Wednesday, May 09, 2007

On porn

There is a post up today at The Vanity Press about the issue of porn that I think raises an important point about the nature of pornography in an interesting and forceful manner. It is worth looking at.

I really don't have anything else to add, since the post is so well-written, but if I had some of my A.C. Grayling books handy I'd quote the bits from Grayling about how cultures that are low in prudery almost never have pornography (but do have erotica). That will make more sense once you read the linked post.

Actually, when I get a chance later I'll update this post with the bit from the Grayling essay I'm thinking of.

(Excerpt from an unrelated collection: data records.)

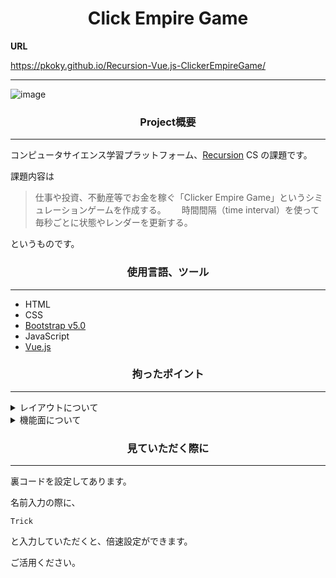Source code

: <h1 align="center">Click Empire Game</h1>

**URL**

https://pkoky.github.io/Recursion-Vue.js-ClickerEmpireGame/

---

![image](https://user-images.githubusercontent.com/78239360/141071949-2e31d36b-75af-4fe1-85f3-50658d837df7.png)

<h3 align="center">Project概要</h3>

---

コンピュータサイエンス学習プラットフォーム、[Recursion](https://recursionist.io/dashboard/users/koky) CS の課題です。

課題内容は

> 仕事や投資、不動産等でお金を稼ぐ「Clicker Empire Game」というシミュレーションゲームを作成する。　　
> 時間間隔（time interval）を使って毎秒ごとに状態やレンダーを更新する。

というものです。

<h3 align="center">使用言語、ツール</h3>

---

- HTML
- CSS
- [Bootstrap v5.0](https://getbootstrap.jp/docs/5.0/getting-started/introduction/)
- JavaScript
- [Vue.js](https://jp.vuejs.org/index.html)

<h3 align="center">拘ったポイント</h3>

---

<details>
<summary>レイアウトについて</summary>
<div>

レイアウトは課題サンプルがあったので、そちらを参考にしました。  
その上で下記のテーマを設定しました。

```
- ユーザーが見やすくわかりやすいこと
- CSS を出来るだけ使わず、Bootstrapのみでどんなものが作れるのか
```

</div>
</details>

<details>
<summary>機能面について</summary>
<div>

下記のことを意識しました。

```
- 出来る限り 1 つのメソッドに 1 つの役割
- 英語を読むように理解できる変数名
```

</div>
</details>

<h3 align="center">見ていただく際に</h3>

---

裏コードを設定してあります。

名前入力の際に、
```
Trick
```

と入力していただくと、倍速設定ができます。

ご活用ください。
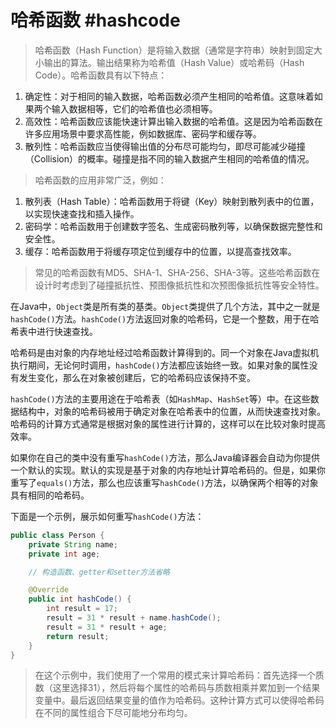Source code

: # 哈希函数 #hashcode

> 哈希函数（Hash Function）是将输入数据（通常是字符串）映射到固定大小输出的算法。输出结果称为哈希值（Hash Value）或哈希码（Hash Code）。哈希函数具有以下特点：

1. 确定性：对于相同的输入数据，哈希函数必须产生相同的哈希值。这意味着如果两个输入数据相等，它们的哈希值也必须相等。
2. 高效性：哈希函数应该能快速计算出输入数据的哈希值。这是因为哈希函数在许多应用场景中要求高性能，例如数据库、密码学和缓存等。
3.  散列性：哈希函数应当使得输出值的分布尽可能均匀，即尽可能减少碰撞（Collision）的概率。碰撞是指不同的输入数据产生相同的哈希值的情况。

> 哈希函数的应用非常广泛，例如：

1. 散列表（Hash Table）：哈希函数用于将键（Key）映射到散列表中的位置，以实现快速查找和插入操作。
2. 密码学：哈希函数用于创建数字签名、生成密码散列等，以确保数据完整性和安全性。
3. 缓存：哈希函数用于将缓存项定位到缓存中的位置，以提高查找效率。

> 常见的哈希函数有MD5、SHA-1、SHA-256、SHA-3等。这些哈希函数在设计时考虑到了碰撞抵抗性、预图像抵抗性和次预图像抵抗性等安全特性。



在Java中，`Object`类是所有类的基类。`Object`类提供了几个方法，其中之一就是`hashCode()`方法。`hashCode()`方法返回对象的哈希码，它是一个整数，用于在哈希表中进行快速查找。

哈希码是由对象的内存地址经过哈希函数计算得到的。同一个对象在Java虚拟机执行期间，无论何时调用，`hashCode()`方法都应该始终一致。如果对象的属性没有发生变化，那么在对象被创建后，它的哈希码应该保持不变。

`hashCode()`方法的主要用途在于哈希表（如`HashMap`、`HashSet`等）中。在这些数据结构中，对象的哈希码被用于确定对象在哈希表中的位置，从而快速查找对象。哈希码的计算方式通常是根据对象的属性进行计算的，这样可以在比较对象时提高效率。

如果你在自己的类中没有重写`hashCode()`方法，那么Java编译器会自动为你提供一个默认的实现。默认的实现是基于对象的内存地址计算哈希码的。但是，如果你重写了`equals()`方法，那么也应该重写`hashCode()`方法，以确保两个相等的对象具有相同的哈希码。

下面是一个示例，展示如何重写`hashCode()`方法：


```java
public class Person {
    private String name;
    private int age;

    // 构造函数、getter和setter方法省略

    @Override
    public int hashCode() {
        int result = 17;
        result = 31 * result + name.hashCode();
        result = 31 * result + age;
        return result;
    }
}
```
> 在这个示例中，我们使用了一个常用的模式来计算哈希码：首先选择一个质数（这里选择31），然后将每个属性的哈希码与质数相乘并累加到一个结果变量中。最后返回结果变量的值作为哈希码。这种计算方式可以使得哈希码在不同的属性组合下尽可能地分布均匀。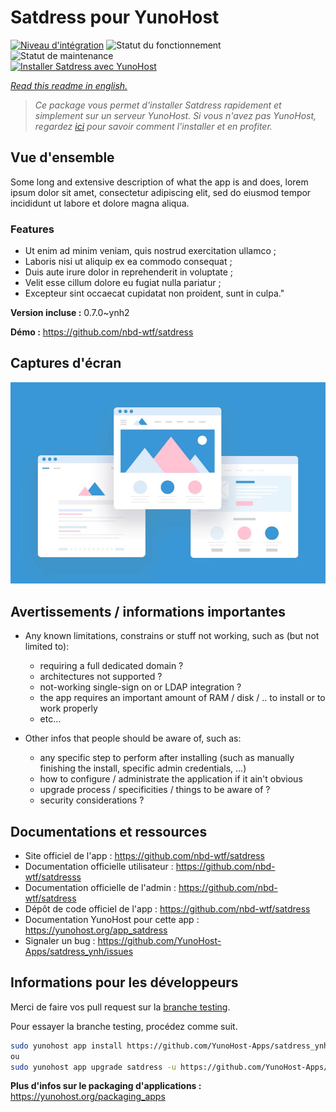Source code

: <!--
N.B.: This README was automatically generated by https://github.com/YunoHost/apps/tree/master/tools/README-generator
It shall NOT be edited by hand.
-->

# Satdress pour YunoHost

[![Niveau d'intégration](https://dash.yunohost.org/integration/satdress.svg)](https://dash.yunohost.org/appci/app/satdress) ![Statut du fonctionnement](https://ci-apps.yunohost.org/ci/badges/satdress.status.svg) ![Statut de maintenance](https://ci-apps.yunohost.org/ci/badges/satdress.maintain.svg)  
[![Installer Satdress avec YunoHost](https://install-app.yunohost.org/install-with-yunohost.svg)](https://install-app.yunohost.org/?app=satdress)

*[Read this readme in english.](./README.md)*

> *Ce package vous permet d'installer Satdress rapidement et simplement sur un serveur YunoHost.
Si vous n'avez pas YunoHost, regardez [ici](https://yunohost.org/#/install) pour savoir comment l'installer et en profiter.*

## Vue d'ensemble

Some long and extensive description of what the app is and does, lorem ipsum dolor sit amet, consectetur adipiscing elit, sed do eiusmod tempor incididunt ut labore et dolore magna aliqua.

### Features

- Ut enim ad minim veniam, quis nostrud exercitation ullamco ;
- Laboris nisi ut aliquip ex ea commodo consequat ;
- Duis aute irure dolor in reprehenderit in voluptate ;
- Velit esse cillum dolore eu fugiat nulla pariatur ;
- Excepteur sint occaecat cupidatat non proident, sunt in culpa."


**Version incluse :** 0.7.0~ynh2

**Démo :** https://github.com/nbd-wtf/satdress

## Captures d'écran

![Capture d'écran de Satdress](./doc/screenshots/example.jpg)

## Avertissements / informations importantes

* Any known limitations, constrains or stuff not working, such as (but not limited to):
    * requiring a full dedicated domain ?
    * architectures not supported ?
    * not-working single-sign on or LDAP integration ?
    * the app requires an important amount of RAM / disk / .. to install or to work properly
    * etc...

* Other infos that people should be aware of, such as:
    * any specific step to perform after installing (such as manually finishing the install, specific admin credentials, ...)
    * how to configure / administrate the application if it ain't obvious
    * upgrade process / specificities / things to be aware of ?
    * security considerations ?

## Documentations et ressources

* Site officiel de l'app : <https://github.com/nbd-wtf/satdress>
* Documentation officielle utilisateur : <https://github.com/nbd-wtf/satdresss>
* Documentation officielle de l'admin : <https://github.com/nbd-wtf/satdress>
* Dépôt de code officiel de l'app : <https://github.com/nbd-wtf/satdress>
* Documentation YunoHost pour cette app : <https://yunohost.org/app_satdress>
* Signaler un bug : <https://github.com/YunoHost-Apps/satdress_ynh/issues>

## Informations pour les développeurs

Merci de faire vos pull request sur la [branche testing](https://github.com/YunoHost-Apps/satdress_ynh/tree/testing).

Pour essayer la branche testing, procédez comme suit.

``` bash
sudo yunohost app install https://github.com/YunoHost-Apps/satdress_ynh/tree/testing --debug
ou
sudo yunohost app upgrade satdress -u https://github.com/YunoHost-Apps/satdress_ynh/tree/testing --debug
```

**Plus d'infos sur le packaging d'applications :** <https://yunohost.org/packaging_apps>
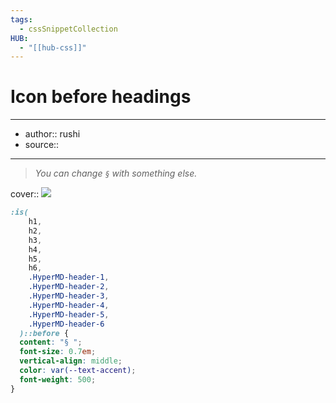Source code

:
 ```yaml
---
tags:
  - cssSnippetCollection 
HUB:
  - "[[hub-css]]"
---
```

# Icon before headings

---

- author:: rushi
- source::

---

> _You can change `§` with something else._

cover:: ![](https://i.imgur.com/ocKrrzy.png)

```css
:is(
    h1,
    h2,
    h3,
    h4,
    h5,
    h6,
    .HyperMD-header-1,
    .HyperMD-header-2,
    .HyperMD-header-3,
    .HyperMD-header-4,
    .HyperMD-header-5,
    .HyperMD-header-6
  )::before {
  content: "§ ";
  font-size: 0.7em;
  vertical-align: middle;
  color: var(--text-accent);
  font-weight: 500;
}
```
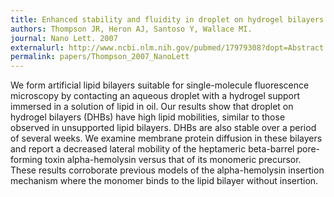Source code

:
 ```yaml
---
title: Enhanced stability and fluidity in droplet on hydrogel bilayers for measuring membrane protein diffusion.
authors: Thompson JR, Heron AJ, Santoso Y, Wallace MI.
journal: Nano Lett. 2007 
externalurl: http://www.ncbi.nlm.nih.gov/pubmed/17979308?dopt=Abstract
permalink: papers/Thompson_2007_NanoLett
---
```

We form artificial lipid bilayers suitable for single-molecule fluorescence microscopy by contacting an aqueous droplet with a hydrogel support immersed in a solution of lipid in oil. Our results show that droplet on hydrogel bilayers (DHBs) have high lipid mobilities, similar to those observed in unsupported lipid bilayers. DHBs are also stable over a period of several weeks. We examine membrane protein diffusion in these bilayers and report a decreased lateral mobility of the heptameric beta-barrel pore-forming toxin alpha-hemolysin versus that of its monomeric precursor. These results corroborate previous models of the alpha-hemolysin insertion mechanism where the monomer binds to the lipid bilayer without insertion.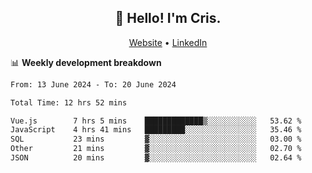 
<h2 align="center">👋 Hello! I'm Cris.</h2>
<p align="center">
  <a href="https://www.criscunas.dev">Website</a> •
  <a href="https://www.linkedin.com/in/cristophercunas/">LinkedIn</a> 
</p>


📊 **Weekly development breakdown**
<!--START_SECTION:waka-->

```txt
From: 13 June 2024 - To: 20 June 2024

Total Time: 12 hrs 52 mins

Vue.js        7 hrs 5 mins    █████████████▒░░░░░░░░░░░   53.62 %
JavaScript    4 hrs 41 mins   █████████░░░░░░░░░░░░░░░░   35.46 %
SQL           23 mins         ▓░░░░░░░░░░░░░░░░░░░░░░░░   03.00 %
Other         21 mins         ▓░░░░░░░░░░░░░░░░░░░░░░░░   02.70 %
JSON          20 mins         ▓░░░░░░░░░░░░░░░░░░░░░░░░   02.64 %
```

<!--END_SECTION:waka-->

Update: The essay I was thinking of from Grayling, aptly titled, "Sex," is located in Life, Sex, and Ideas: The Good Life without God. It's a ranging essay covering various aspects of human's sexual nature, but there is a section in the middle which deals with the distinction between art and pornography. After mentioning film censors in Britain towards the end of the 20th century began to allow explicit sex scenes to pass uncut, Grayling notes that the censors:

began to signal the crumbling of important taboos against public visual representation of such objects and activities as erect penises and oral sex. The significance of allowing these things to appear in mainstream cinema, rather than leaving them to the bracketed off realm of pornography, is that it allows them to be incorporated more fully into debate about life’s natural experiences. The best kinds of art include among their other purposes the encountering and exploration of what happens in ordinary life, and so long as certain things are kept out of view by obscenity laws and prudery, art is prevented from doing so – is prevented, in short, from telling the truth. Pornography cannot supply the lack, because its erections and frictions of body parts, the sole point; whereas in real life they are always component of a larger and richer debate about love, needs, passions and sorrows, as real art almost always, and powerfully, shows.
Furthermore, Grayling ponders

But why are erect penises and oral sex taboo anyway? And when did they become so? Astonishingly, the removal from public view of erections and sexually various activities, relegating them to dark places of whispering and anxiety, is a very recent phenomenon, and one restricted almost exclusively to cultural traditions stemming from the ‘religions of the Book’ – Judaism, Christianity, and Islam. Every other culture, historically and contemporaneously, which has escaped their attitudes to sex and the body has two notable features: a widespread celebration of sexuality in art and religion, and a complete absence of pornography (which is not, note, the same thing as erotica.)
At which point he goes on to survey and give examples of cultures that have celebrated human sexuality. A bit earlier in the piece, Grayling notes that sexually repressive cultures (which he again links to religious tradition) that seek to make procreation the only purpose of sex and to deny all other aspects of it usually end up creating a dual backlash of 1. sexual decadence expressed in unhealthy ways, and 2. ignorance about human sexuality that leads to misfortune (think abstinence only sex ed).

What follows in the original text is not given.